TASK =
An unchanged copy of each entry below is needed; keep the pictures out of it.

━━ MATERIAL FOR THIS TASK

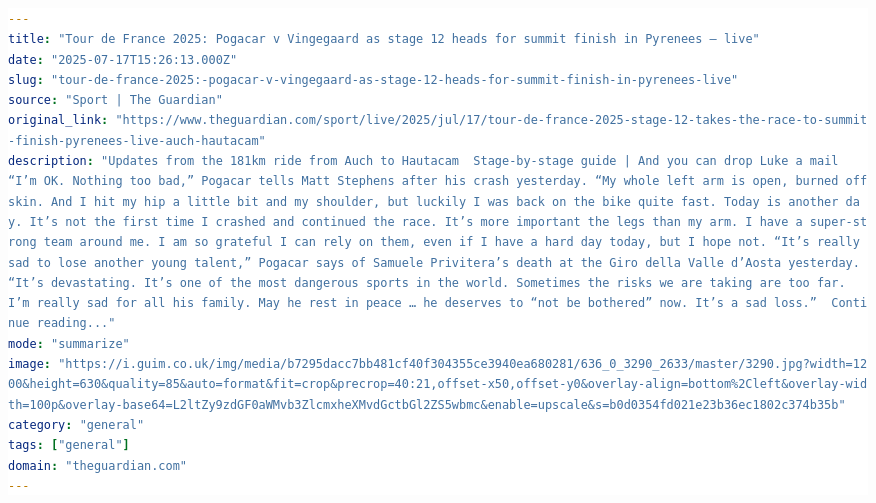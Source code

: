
 ```yaml
---
title: "Tour de France 2025: Pogacar v Vingegaard as stage 12 heads for summit finish in Pyrenees – live"
date: "2025-07-17T15:26:13.000Z"
slug: "tour-de-france-2025:-pogacar-v-vingegaard-as-stage-12-heads-for-summit-finish-in-pyrenees-live"
source: "Sport | The Guardian"
original_link: "https://www.theguardian.com/sport/live/2025/jul/17/tour-de-france-2025-stage-12-takes-the-race-to-summit-finish-pyrenees-live-auch-hautacam"
description: "Updates from the 181km ride from Auch to Hautacam  Stage-by-stage guide | And you can drop Luke a mail  “I’m OK. Nothing too bad,” Pogacar tells Matt Stephens after his crash yesterday. “My whole left arm is open, burned off skin. And I hit my hip a little bit and my shoulder, but luckily I was back on the bike quite fast. Today is another day. It’s not the first time I crashed and continued the race. It’s more important the legs than my arm. I have a super-strong team around me. I am so grateful I can rely on them, even if I have a hard day today, but I hope not. “It’s really sad to lose another young talent,” Pogacar says of Samuele Privitera’s death at the Giro della Valle d’Aosta yesterday. “It’s devastating. It’s one of the most dangerous sports in the world. Sometimes the risks we are taking are too far. I’m really sad for all his family. May he rest in peace … he deserves to “not be bothered” now. It’s a sad loss.”  Continue reading..."
mode: "summarize"
image: "https://i.guim.co.uk/img/media/b7295dacc7bb481cf40f304355ce3940ea680281/636_0_3290_2633/master/3290.jpg?width=1200&height=630&quality=85&auto=format&fit=crop&precrop=40:21,offset-x50,offset-y0&overlay-align=bottom%2Cleft&overlay-width=100p&overlay-base64=L2ltZy9zdGF0aWMvb3ZlcmxheXMvdGctbGl2ZS5wbmc&enable=upscale&s=b0d0354fd021e23b36ec1802c374b35b"
category: "general"
tags: ["general"]
domain: "theguardian.com"
---
```
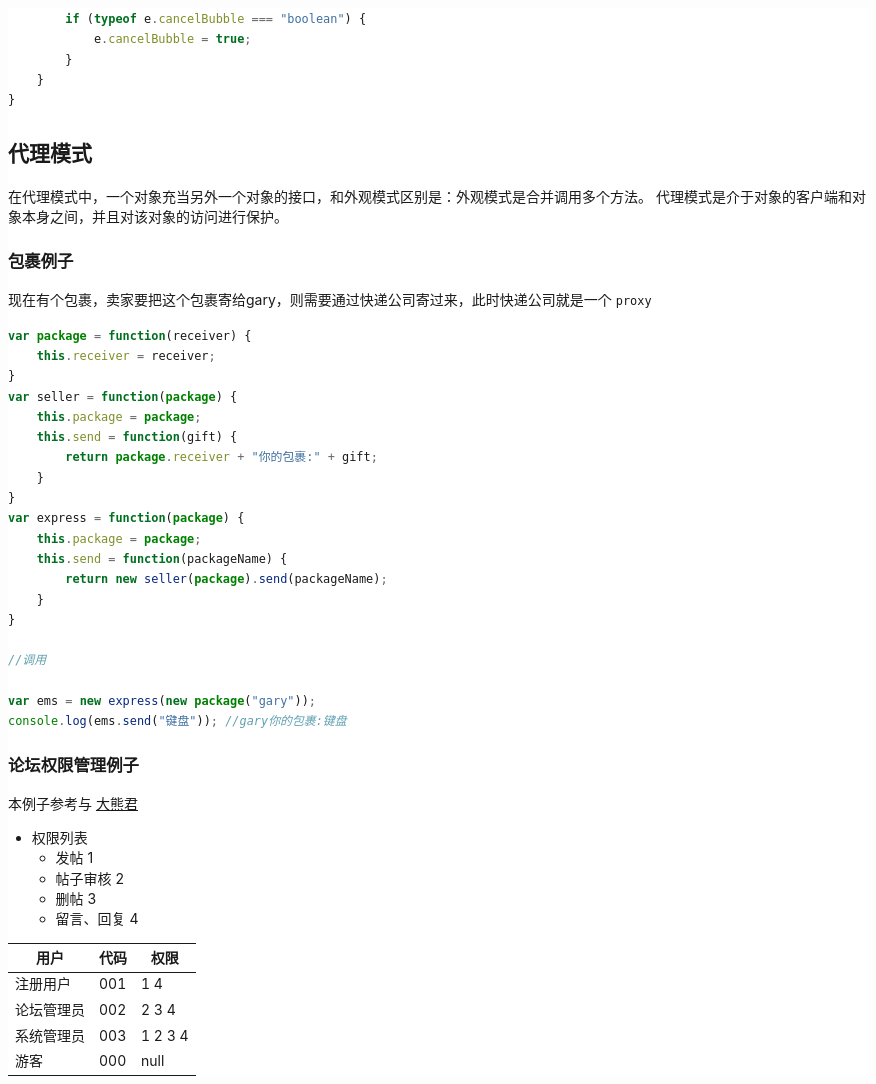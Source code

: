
 ```javascript
        if (typeof e.cancelBubble === "boolean") {
            e.cancelBubble = true;
        }
    }
}
```

## 代理模式

在代理模式中，一个对象充当另外一个对象的接口，和外观模式区别是：外观模式是合并调用多个方法。
代理模式是介于对象的客户端和对象本身之间，并且对该对象的访问进行保护。

### 包裹例子

现在有个包裹，卖家要把这个包裹寄给gary，则需要通过快递公司寄过来，此时快递公司就是一个 `proxy` 

```javascript
var package = function(receiver) {
    this.receiver = receiver;
}
var seller = function(package) {
    this.package = package;
    this.send = function(gift) {
        return package.receiver + "你的包裹:" + gift;
    }
}
var express = function(package) {
    this.package = package;
    this.send = function(packageName) {
        return new seller(package).send(packageName);
    }
}

//调用

var ems = new express(new package("gary"));
console.log(ems.send("键盘")); //gary你的包裹:键盘

```

### 论坛权限管理例子

本例子参考与 [大熊君](http://www.tuicool.com/articles/eyqeUjn)

* 权限列表
    * 发帖 1
    * 帖子审核 2
    * 删帖 3
    * 留言、回复 4

| 用户 | 代码 | 权限 |
| ---- |-----|-----|
|注册用户|001|1 4|
|论坛管理员|002|2 3 4|
|系统管理员|003|1 2 3 4|
|游客|000|null|
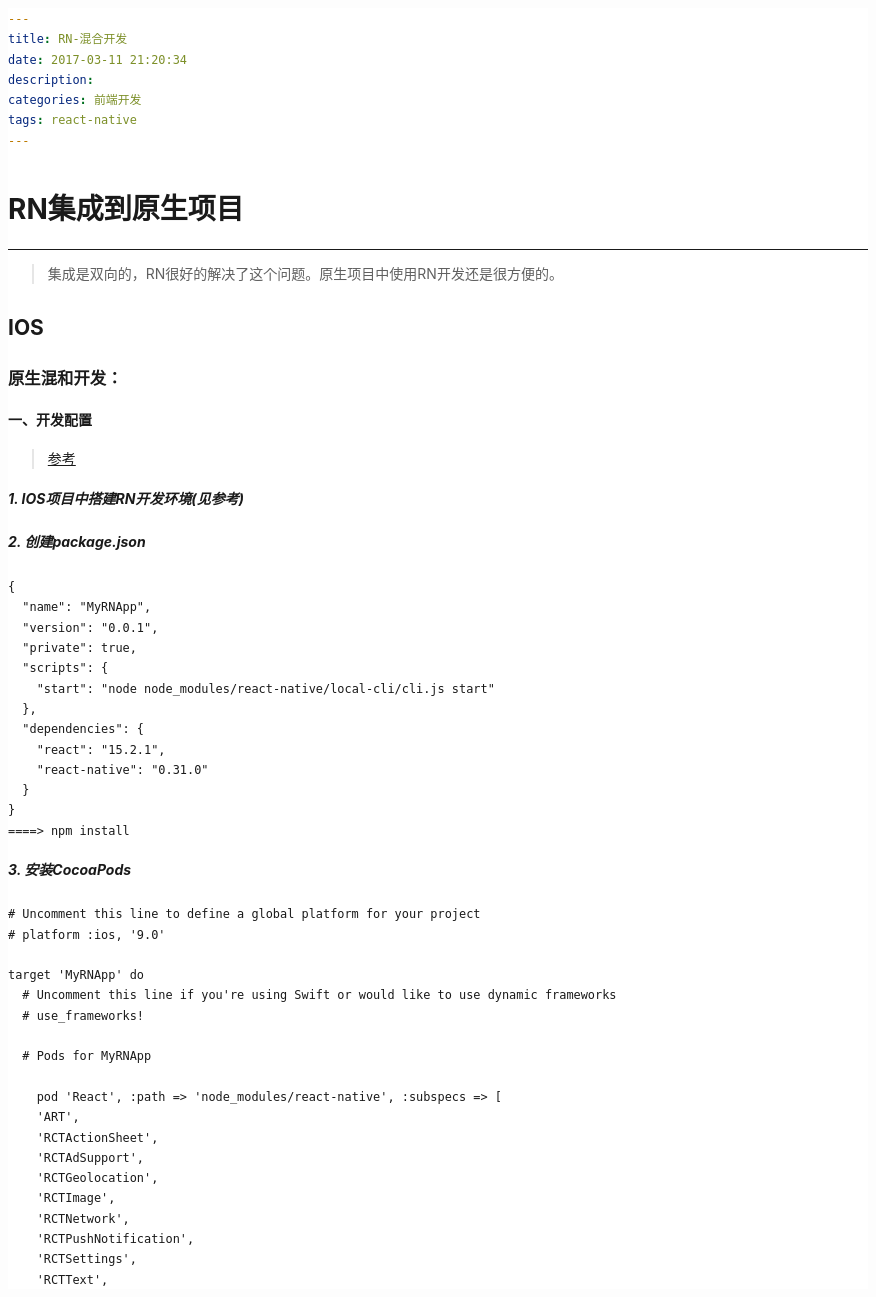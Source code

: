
 ```yaml
---
title: RN-混合开发
date: 2017-03-11 21:20:34
description: 
categories: 前端开发
tags: react-native
---
```


# RN集成到原生项目
***
> 集成是双向的，RN很好的解决了这个问题。原生项目中使用RN开发还是很方便的。



## IOS
 
### 原生混和开发：
#### 一、开发配置

> [参考](http://www.jianshu.com/p/3dc9d70a790f)

##### 1. IOS项目中搭建RN开发环境(见参考)
##### 2. 创建package.json

```
{
  "name": "MyRNApp",
  "version": "0.0.1",
  "private": true,
  "scripts": {
    "start": "node node_modules/react-native/local-cli/cli.js start"
  },
  "dependencies": {
    "react": "15.2.1",
    "react-native": "0.31.0"
  }
}
====> npm install 	
```
##### 3. 安装CocoaPods

```objc
# Uncomment this line to define a global platform for your project
# platform :ios, '9.0'

target 'MyRNApp' do
  # Uncomment this line if you're using Swift or would like to use dynamic frameworks
  # use_frameworks!

  # Pods for MyRNApp

    pod 'React', :path => 'node_modules/react-native', :subspecs => [
    'ART',
    'RCTActionSheet',
    'RCTAdSupport',
    'RCTGeolocation',
    'RCTImage',
    'RCTNetwork',
    'RCTPushNotification',
    'RCTSettings',
    'RCTText',
```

━━━━

WORKED SOLUTION =
Source code

:
 ```yaml
---
title: "Tour de France 2025: Pogacar v Vingegaard as stage 12 heads for summit finish in Pyrenees – live"
date: "2025-07-17T15:26:13.000Z"
slug: "tour-de-france-2025:-pogacar-v-vingegaard-as-stage-12-heads-for-summit-finish-in-pyrenees-live"
source: "Sport | The Guardian"
original_link: "https://www.theguardian.com/sport/live/2025/jul/17/tour-de-france-2025-stage-12-takes-the-race-to-summit-finish-pyrenees-live-auch-hautacam"
description: "Updates from the 181km ride from Auch to Hautacam  Stage-by-stage guide | And you can drop Luke a mail  “I’m OK. Nothing too bad,” Pogacar tells Matt Stephens after his crash yesterday. “My whole left arm is open, burned off skin. And I hit my hip a little bit and my shoulder, but luckily I was back on the bike quite fast. Today is another day. It’s not the first time I crashed and continued the race. It’s more important the legs than my arm. I have a super-strong team around me. I am so grateful I can rely on them, even if I have a hard day today, but I hope not. “It’s really sad to lose another young talent,” Pogacar says of Samuele Privitera’s death at the Giro della Valle d’Aosta yesterday. “It’s devastating. It’s one of the most dangerous sports in the world. Sometimes the risks we are taking are too far. I’m really sad for all his family. May he rest in peace … he deserves to “not be bothered” now. It’s a sad loss.”  Continue reading..."
mode: "summarize"
image: "https://i.guim.co.uk/img/media/b7295dacc7bb481cf40f304355ce3940ea680281/636_0_3290_2633/master/3290.jpg?width=1200&height=630&quality=85&auto=format&fit=crop&precrop=40:21,offset-x50,offset-y0&overlay-align=bottom%2Cleft&overlay-width=100p&overlay-base64=L2ltZy9zdGF0aWMvb3ZlcmxheXMvdGctbGl2ZS5wbmc&enable=upscale&s=b0d0354fd021e23b36ec1802c374b35b"
category: "general"
tags: ["general"]
domain: "theguardian.com"
---
```
Source code

:
 ```javascript
        if (typeof e.cancelBubble === "boolean") {
            e.cancelBubble = true;
        }
    }
}
```

## 代理模式

在代理模式中，一个对象充当另外一个对象的接口，和外观模式区别是：外观模式是合并调用多个方法。
代理模式是介于对象的客户端和对象本身之间，并且对该对象的访问进行保护。

### 包裹例子

现在有个包裹，卖家要把这个包裹寄给gary，则需要通过快递公司寄过来，此时快递公司就是一个 `proxy` 

```javascript
var package = function(receiver) {
    this.receiver = receiver;
}
var seller = function(package) {
    this.package = package;
    this.send = function(gift) {
        return package.receiver + "你的包裹:" + gift;
    }
}
var express = function(package) {
    this.package = package;
    this.send = function(packageName) {
        return new seller(package).send(packageName);
    }
}

//调用

var ems = new express(new package("gary"));
console.log(ems.send("键盘")); //gary你的包裹:键盘

```

### 论坛权限管理例子

本例子参考与 [大熊君](http://www.tuicool.com/articles/eyqeUjn)

* 权限列表
    * 发帖 1
    * 帖子审核 2
    * 删帖 3
    * 留言、回复 4

| 用户 | 代码 | 权限 |
| ---- |-----|-----|
|注册用户|001|1 4|
|论坛管理员|002|2 3 4|
|系统管理员|003|1 2 3 4|
|游客|000|null|
Source code

:
 ```yaml
---
title: RN-混合开发
date: 2017-03-11 21:20:34
description: 
categories: 前端开发
tags: react-native
---
```


# RN集成到原生项目
***
> 集成是双向的，RN很好的解决了这个问题。原生项目中使用RN开发还是很方便的。



## IOS
 
### 原生混和开发：
#### 一、开发配置

> [参考](http://www.jianshu.com/p/3dc9d70a790f)

##### 1. IOS项目中搭建RN开发环境(见参考)
##### 2. 创建package.json

```
{
  "name": "MyRNApp",
  "version": "0.0.1",
  "private": true,
  "scripts": {
    "start": "node node_modules/react-native/local-cli/cli.js start"
  },
  "dependencies": {
    "react": "15.2.1",
    "react-native": "0.31.0"
  }
}
====> npm install 	
```
##### 3. 安装CocoaPods

```objc
# Uncomment this line to define a global platform for your project
# platform :ios, '9.0'

target 'MyRNApp' do
  # Uncomment this line if you're using Swift or would like to use dynamic frameworks
  # use_frameworks!

  # Pods for MyRNApp

    pod 'React', :path => 'node_modules/react-native', :subspecs => [
    'ART',
    'RCTActionSheet',
    'RCTAdSupport',
    'RCTGeolocation',
    'RCTImage',
    'RCTNetwork',
    'RCTPushNotification',
    'RCTSettings',
    'RCTText',
```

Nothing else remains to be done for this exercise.